Effect of Nitrogen and Moribdenum Species on the Pitting of Stainless Steel in High Temperature Chloride Solutions

Abstract

The effects of alloyed nitrogen and molybdenum on the pitting behavior of austenitic stainless steels were examined comparing with that of corresponding oxyacid salts (i.e. nitrate and molybdate) in a solution. The comparison was made through measurements of pitting potential as a function of temperature up to 423 K and that of pitting temperature as a function of applied potential. Both alloyed nitrogen and nitrate ion in a solution showed inhibitive effect at lower temperatures rather than at high temperatures. Pitting temperatures measured in a solution containing nitrate showed a unique dependency on potential: the nobler the potential, the higher the pitting temperature. However, it could not be revealed that alloyed nitrogen inhibited pitting through formation of nitrate ion because stainless steels alloyed with nitrogen did not show the similar dependency of pitting temperature on applied potential. Both alloyed molybdenum and molybdate in a solution enhanced pitting potential more effectively at higher temperatures, possibly because the film formation reaction in which molybdenum species involved proceeded more rapidly at higher temperatures.

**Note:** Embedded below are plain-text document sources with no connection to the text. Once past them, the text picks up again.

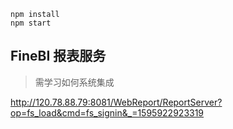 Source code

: 
```shell
npm install
npm start
```
## FineBI 报表服务 
> 需学习如何系统集成

http://120.78.88.79:8081/WebReport/ReportServer?op=fs_load&cmd=fs_signin&_=1595922923319
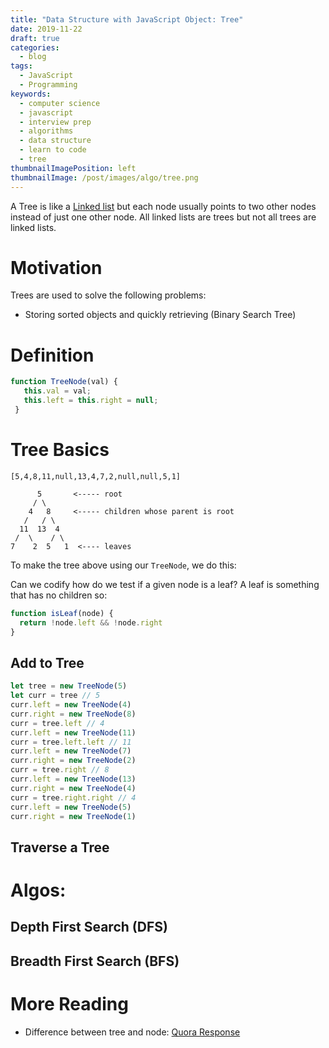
 ```yaml
---
title: "Data Structure with JavaScript Object: Tree"
date: 2019-11-22
draft: true
categories:
  - blog
tags:
  - JavaScript
  - Programming
keywords:
  - computer science
  - javascript
  - interview prep
  - algorithms
  - data structure
  - learn to code
  - tree
thumbnailImagePosition: left
thumbnailImage: /post/images/algo/tree.png
---
```


A Tree is like a [Linked list](/data-structure-with-javascript-object-linked-list/) but each node usually points to two other nodes instead of just one other node. All linked lists are trees but not all trees are linked lists.

<!--more-->
<!--toc-->

# Motivation

Trees are used to solve the following problems:

* Storing sorted objects and quickly retrieving (Binary Search Tree)

# Definition

```javascript
function TreeNode(val) {
   this.val = val;
   this.left = this.right = null;
 }
```

# Tree Basics

```
[5,4,8,11,null,13,4,7,2,null,null,5,1]

      5       <----- root
     / \
    4   8     <----- children whose parent is root
   /   / \
  11  13  4
 /  \    / \
7    2  5   1  <---- leaves
```

To make the tree above using our `TreeNode`, we do this:

Can we codify how do we test if a given node is a leaf? A leaf is something that has no children so:

```javascript
function isLeaf(node) {
  return !node.left && !node.right
}
```

## Add to Tree

```javascript
let tree = new TreeNode(5)
let curr = tree // 5
curr.left = new TreeNode(4)
curr.right = new TreeNode(8)
curr = tree.left // 4
curr.left = new TreeNode(11)
curr = tree.left.left // 11
curr.left = new TreeNode(7)
curr.right = new TreeNode(2)
curr = tree.right // 8
curr.left = new TreeNode(13)
curr.right = new TreeNode(4)
curr = tree.right.right // 4
curr.left = new TreeNode(5)
curr.right = new TreeNode(1)
```

## Traverse a Tree

# Algos:

## Depth First Search (DFS)

## Breadth First Search (BFS)

# More Reading

* Difference between tree and node: [Quora Response](https://www.quora.com/What-is-the-difference-between-Binary-Tree-and-Linked-Lists)

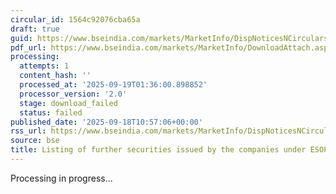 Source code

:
 ```yaml
---
circular_id: 1564c92076cba65a
draft: true
guid: https://www.bseindia.com/markets/MarketInfo/DispNoticesNCirculars.aspx?Noticeid={867891E0-F839-4490-AF5A-BB07D976F143}&noticeno=20250918-19&dt=09/18/2025&icount=19&totcount=63&flag=0
pdf_url: https://www.bseindia.com/markets/MarketInfo/DownloadAttach.aspx?id=20250918-19&attachedId=
processing:
  attempts: 1
  content_hash: ''
  processed_at: '2025-09-19T01:36:00.898852'
  processor_version: '2.0'
  stage: download_failed
  status: failed
published_date: '2025-09-18T10:57:06+00:00'
rss_url: https://www.bseindia.com/markets/MarketInfo/DispNoticesNCirculars.aspx?Noticeid={867891E0-F839-4490-AF5A-BB07D976F143}&noticeno=20250918-19&dt=09/18/2025&icount=19&totcount=63&flag=0
source: bse
title: Listing of further securities issued by the companies under ESOP/ESOS
---
```


Processing in progress... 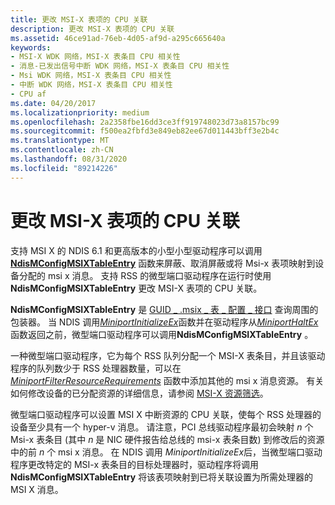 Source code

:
 ```yaml
---
title: 更改 MSI-X 表项的 CPU 关联
description: 更改 MSI-X 表项的 CPU 关联
ms.assetid: 46ce91ad-76eb-4d05-af9d-a295c665640a
keywords:
- MSI-X WDK 网络，MSI-X 表条目 CPU 相关性
- 消息-已发出信号中断 WDK 网络，MSI-X 表条目 CPU 相关性
- Msi WDK 网络，MSI-X 表条目 CPU 相关性
- 中断 WDK 网络，MSI-X 表条目 CPU 相关性
- CPU af
ms.date: 04/20/2017
ms.localizationpriority: medium
ms.openlocfilehash: 2a2358fbe16dd3ce3ff919748023d73a8157bc99
ms.sourcegitcommit: f500ea2fbfd3e849eb82ee67d011443bff3e2b4c
ms.translationtype: MT
ms.contentlocale: zh-CN
ms.lasthandoff: 08/31/2020
ms.locfileid: "89214226"
---
```

# <a name="changing-the-cpu-affinity-of-msi-x-table-entries"></a>更改 MSI-X 表项的 CPU 关联





支持 MSI X 的 NDIS 6.1 和更高版本的小型小型驱动程序可以调用 [**NdisMConfigMSIXTableEntry**](/windows-hardware/drivers/ddi/ndis/nf-ndis-ndismconfigmsixtableentry) 函数来屏蔽、取消屏蔽或将 Msi-x 表项映射到设备分配的 msi x 消息。 支持 RSS 的微型端口驱动程序在运行时使用 **NdisMConfigMSIXTableEntry** 更改 MSI-X 表项的 CPU 关联。

**NdisMConfigMSIXTableEntry** 是 [GUID \_ .msix \_ 表 \_ 配置 \_ 接口](https://msdn.microsoft.com/library/windows/hardware/ff546563) 查询周围的包装器。 当 NDIS 调用[*MiniportInitializeEx*](/windows-hardware/drivers/ddi/ndis/nc-ndis-miniport_initialize)函数并在驱动程序从[*MiniportHaltEx*](/windows-hardware/drivers/ddi/ndis/nc-ndis-miniport_halt)函数返回之前，微型端口驱动程序可以调用**NdisMConfigMSIXTableEntry** 。

一种微型端口驱动程序，它为每个 RSS 队列分配一个 MSI-X 表条目，并且该驱动程序的队列数少于 RSS 处理器数量，可以在 [*MiniportFilterResourceRequirements*](/windows-hardware/drivers/ddi/ndis/nc-ndis-miniport_pnp_irp) 函数中添加其他的 msi x 消息资源。 有关如何修改设备的已分配资源的详细信息，请参阅 [MSI-X 资源筛选](msi-x-resource-filtering.md)。

微型端口驱动程序可以设置 MSI X 中断资源的 CPU 关联，使每个 RSS 处理器的设备至少具有一个 hyper-v 消息。 请注意，PCI 总线驱动程序最初会映射 *n* 个 Msi-x 表条目 (其中 *n* 是 NIC 硬件报告给总线的 msi-x 表条目数) 到修改后的资源中的前 *n* 个 msi x 消息。 在 NDIS 调用 *MiniportInitializeEx*后，当微型端口驱动程序更改特定的 MSI-x 表条目的目标处理器时，驱动程序将调用 **NdisMConfigMSIXTableEntry** 将该表项映射到已将关联设置为所需处理器的 MSI X 消息。

 

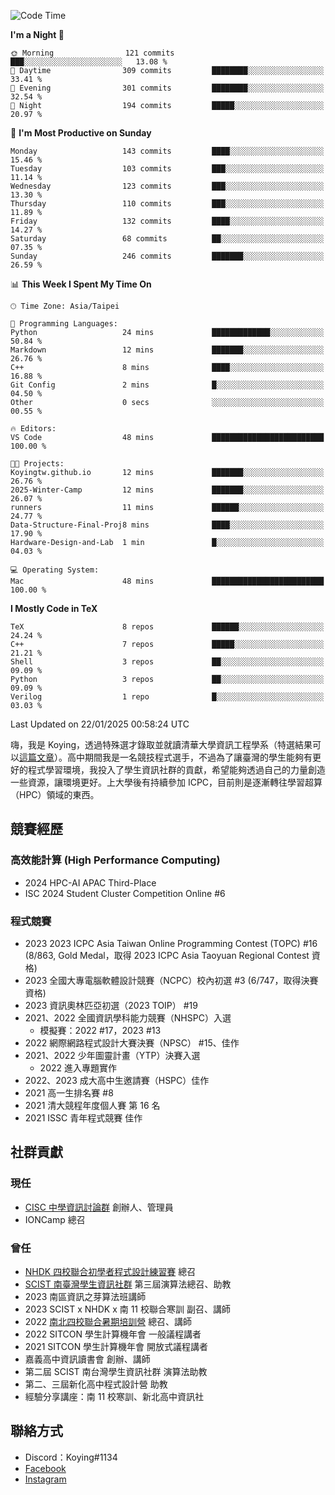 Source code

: <!--START_SECTION:waka-->
![Code Time](http://img.shields.io/badge/Code%20Time-1%2C303%20hrs%2046%20mins-blue)

**I'm a Night 🦉** 

```text
🌞 Morning                121 commits         ███░░░░░░░░░░░░░░░░░░░░░░   13.08 % 
🌆 Daytime                309 commits         ████████░░░░░░░░░░░░░░░░░   33.41 % 
🌃 Evening                301 commits         ████████░░░░░░░░░░░░░░░░░   32.54 % 
🌙 Night                  194 commits         █████░░░░░░░░░░░░░░░░░░░░   20.97 % 
```
📅 **I'm Most Productive on Sunday** 

```text
Monday                   143 commits         ████░░░░░░░░░░░░░░░░░░░░░   15.46 % 
Tuesday                  103 commits         ███░░░░░░░░░░░░░░░░░░░░░░   11.14 % 
Wednesday                123 commits         ███░░░░░░░░░░░░░░░░░░░░░░   13.30 % 
Thursday                 110 commits         ███░░░░░░░░░░░░░░░░░░░░░░   11.89 % 
Friday                   132 commits         ████░░░░░░░░░░░░░░░░░░░░░   14.27 % 
Saturday                 68 commits          ██░░░░░░░░░░░░░░░░░░░░░░░   07.35 % 
Sunday                   246 commits         ███████░░░░░░░░░░░░░░░░░░   26.59 % 
```


📊 **This Week I Spent My Time On** 

```text
🕑︎ Time Zone: Asia/Taipei

💬 Programming Languages: 
Python                   24 mins             █████████████░░░░░░░░░░░░   50.84 % 
Markdown                 12 mins             ███████░░░░░░░░░░░░░░░░░░   26.76 % 
C++                      8 mins              ████░░░░░░░░░░░░░░░░░░░░░   16.88 % 
Git Config               2 mins              █░░░░░░░░░░░░░░░░░░░░░░░░   04.50 % 
Other                    0 secs              ░░░░░░░░░░░░░░░░░░░░░░░░░   00.55 % 

🔥 Editors: 
VS Code                  48 mins             █████████████████████████   100.00 % 

🐱‍💻 Projects: 
Koyingtw.github.io       12 mins             ███████░░░░░░░░░░░░░░░░░░   26.76 % 
2025-Winter-Camp         12 mins             ███████░░░░░░░░░░░░░░░░░░   26.07 % 
runners                  11 mins             ██████░░░░░░░░░░░░░░░░░░░   24.77 % 
Data-Structure-Final-Proj8 mins              ████░░░░░░░░░░░░░░░░░░░░░   17.90 % 
Hardware-Design-and-Lab  1 min               █░░░░░░░░░░░░░░░░░░░░░░░░   04.03 % 

💻 Operating System: 
Mac                      48 mins             █████████████████████████   100.00 % 
```

**I Mostly Code in TeX** 

```text
TeX                      8 repos             ██████░░░░░░░░░░░░░░░░░░░   24.24 % 
C++                      7 repos             █████░░░░░░░░░░░░░░░░░░░░   21.21 % 
Shell                    3 repos             ██░░░░░░░░░░░░░░░░░░░░░░░   09.09 % 
Python                   3 repos             ██░░░░░░░░░░░░░░░░░░░░░░░   09.09 % 
Verilog                  1 repo              █░░░░░░░░░░░░░░░░░░░░░░░░   03.03 % 
```




 Last Updated on 22/01/2025 00:58:24 UTC
<!--END_SECTION:waka-->


嗨，我是 Koying，透過特殊選才錄取並就讀清華大學資訊工程學系（特選結果可以[這篇文章](https://koyingtw.github.io/2022/10/31/%E7%89%B9%E9%81%B8%E5%BF%83%E5%BE%97/)）。高中期間我是一名競技程式選手，不過為了讓臺灣的學生能夠有更好的程式學習環境，我投入了學生資訊社群的貢獻，希望能夠透過自己的力量創造一些資源，讓環境更好。上大學後有持續參加 ICPC，目前則是逐漸轉往學習超算（HPC）領域的東西。

## 競賽經歷
### 高效能計算 (High Performance Computing)
- 2024 HPC-AI APAC Third-Place
- ISC 2024 Student Cluster Competition Online #6

### 程式競賽
- 2023 2023 ICPC Asia Taiwan Online Programming Contest (TOPC) #16 (8/863, Gold Medal，取得 2023 ICPC Asia Taoyuan Regional Contest 資格)
- 2023 全國大專電腦軟體設計競賽（NCPC）校內初選 #3 (6/747，取得決賽資格)
- 2023 資訊奧林匹亞初選（2023 TOIP） #19
- 2021、2022 全國資訊學科能力競賽（NHSPC）入選
    - 模擬賽：2022 #17，2023 #13
- 2022 網際網路程式設計大賽決賽（NPSC） #15、佳作
- 2021、2022 少年圖靈計畫（YTP）決賽入選
    - 2022 進入專題實作
- 2022、2023 成大高中生邀請賽（HSPC）佳作
- 2021 高一生排名賽 #8
- 2021 清大競程年度個人賽 第 16 名
- 2021 ISSC 青年程式競賽 佳作

## 社群貢獻
### 現任
- [CISC 中學資訊討論群](https://discord.gg/mc9CgJvjZz) 創辦人、管理員
- IONCamp 總召

### 曾任
- [NHDK 四校聯合初學者程式設計練習賽](https://www.facebook.com/profile.php?id=100064076583372) 總召
- [SCIST 南臺灣學生資訊社群](https://www.facebook.com/scist.tw) 第三屆演算法總召、助教
- 2023 南區資訊之芽算法班講師
- 2023 SCIST x NHDK x 南 11 校聯合寒訓 副召、講師
- 2022 [南北四校聯合暑期培訓營](https://github.com/HHSH-CYSH-WGSH-HSNU-Summer-Camp/) 總召、講師
- 2022 SITCON 學生計算機年會 一般議程講者
- 2021 SITCON 學生計算機年會 開放式議程講者
- 嘉義高中資訊讀書會 創辦、講師
- 第二屆 SCIST 南台灣學生資訊社群 演算法助教
- 第二、三屆新化高中程式設計營 助教
- 經驗分享講座：南 11 校寒訓、新北高中資訊社

## 聯絡方式
- Discord：Koying#1134
- [Facebook](https://www.facebook.com/profile.php?id=100015800760577)
- [Instagram](https://www.instagram.com/cisc._.koying/)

However molybdate ion could miss its distinctive effect at high temperatures when a specimen was polarized before heating. Excellent inhibition of pitting was realized at every temperature when nitrate and molybdate ions were mixed into a chloride solution: nitrate worked at nobler potentials even at lower temperatures and molybdate worked at higher temperatures even at less noble potentials. The stainless steel which contained both nitrogen and molybdenum also showed good performance against chloride solutions, uniting the individual advantages.